The PARSEME international community develops and maintains multilingual corpora annotated for multiword expressions (MWEs). The community originated from a homonymous COST Action (2013--2017). One of the main activities of the community is to organise and provide resources for the PARSEME shared tasks.
Table of contents:
- PARSEME corpora
- Multiword expressions
- Shared tasks
- Why and how to contribute
- Contacts and communication
- Language teams
A multiword expression (MWE) is a combination of words which exhibits lexical, morphosyntactic,
semantic, pragmatic and/or statistical idiosyncrasies. MWEs encompass diverse linguistic objects such as idioms (to pull the strings 'to make use of one's influence to gain an advantage'), compounds (a hot dog), light-verb constructions (to pay a visit), rhetorical figures (as busy as a bee), institutionalized phrases (traffic light) and multiword named entities (European Central Bank).

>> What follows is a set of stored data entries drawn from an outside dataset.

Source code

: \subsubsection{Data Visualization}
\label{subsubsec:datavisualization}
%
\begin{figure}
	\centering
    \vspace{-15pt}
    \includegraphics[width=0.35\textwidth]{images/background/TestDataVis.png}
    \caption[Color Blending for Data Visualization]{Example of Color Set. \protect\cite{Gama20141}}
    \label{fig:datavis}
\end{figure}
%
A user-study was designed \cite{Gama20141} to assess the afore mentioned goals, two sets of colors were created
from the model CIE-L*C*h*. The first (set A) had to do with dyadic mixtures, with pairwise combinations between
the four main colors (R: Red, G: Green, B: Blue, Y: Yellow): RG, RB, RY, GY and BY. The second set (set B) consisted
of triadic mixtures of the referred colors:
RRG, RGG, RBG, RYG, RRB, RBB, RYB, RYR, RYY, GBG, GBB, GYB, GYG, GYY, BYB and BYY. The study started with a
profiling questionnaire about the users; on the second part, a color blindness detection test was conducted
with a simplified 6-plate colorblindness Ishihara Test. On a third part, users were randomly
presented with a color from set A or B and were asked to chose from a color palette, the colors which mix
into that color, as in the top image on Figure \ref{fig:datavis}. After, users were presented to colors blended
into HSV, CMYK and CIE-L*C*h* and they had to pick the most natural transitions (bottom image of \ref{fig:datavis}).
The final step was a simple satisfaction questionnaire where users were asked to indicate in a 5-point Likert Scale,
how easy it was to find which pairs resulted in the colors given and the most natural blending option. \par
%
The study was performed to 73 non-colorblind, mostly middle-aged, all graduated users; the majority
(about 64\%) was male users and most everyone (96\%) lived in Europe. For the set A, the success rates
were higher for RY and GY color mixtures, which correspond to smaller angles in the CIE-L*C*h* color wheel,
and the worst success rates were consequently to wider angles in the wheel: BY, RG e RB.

A prominent feature of many MWEs, especially of verbal idioms such as to pull the strings, is their non-compositional semantics, that is, the fact that their meaning cannot be deduced from the meanings of their components and from their syntactic structure in a way deemed regular for the given language. For this reason, MWEs pose special challenges both to linguistic modeling (e.g. as linguistic objects crossing boundaries between lexicon and grammar) and to natural language processing (NLP) applications, especially to those which rely on semantic interpretation of text (e.g. information retrieval, information extraction or machine translation). A prerequisite for an appropriate handling of MWEs is their automatic identification (addressed in the PARSEME shared tasks).
The PARSEME corpora were initially created for the shared tasks and were released briefly after the evaluation phase on LINDAT/CLARIN under open licences (mostly Creative Commons):
- Download temporary release 1.2 (2020): covers 14 languages and is being used in the ongoing PARSEME shared task 1.2 on semi-supervised identification of verbal multiword expressions, which puts special impact on identifying unseen VMWEs. The corpus statistics can be found on the above shared task page. For more details of this release, see the upcoming shared task 1.2 description paper. For each language covered in this edition two corpora are provided (the links below are temporary and will later be replaced by permanent ones):
- Annotated corpus, where verbal MWEs are manually annotated, and morphosyntactic data either stem from the original corpora or are automatically generated. The annotation guidelines are mostly the same as in edition 1.1, but some languages extended and enhanced their annotations, new languages appeared and a few previously covered languages are not covered this time. Each annotated corpus is split into a test, a development/validation and a training set, so that a minimum number of unseen VMWEs is present in both test and dev and so that their proportion is close to the average.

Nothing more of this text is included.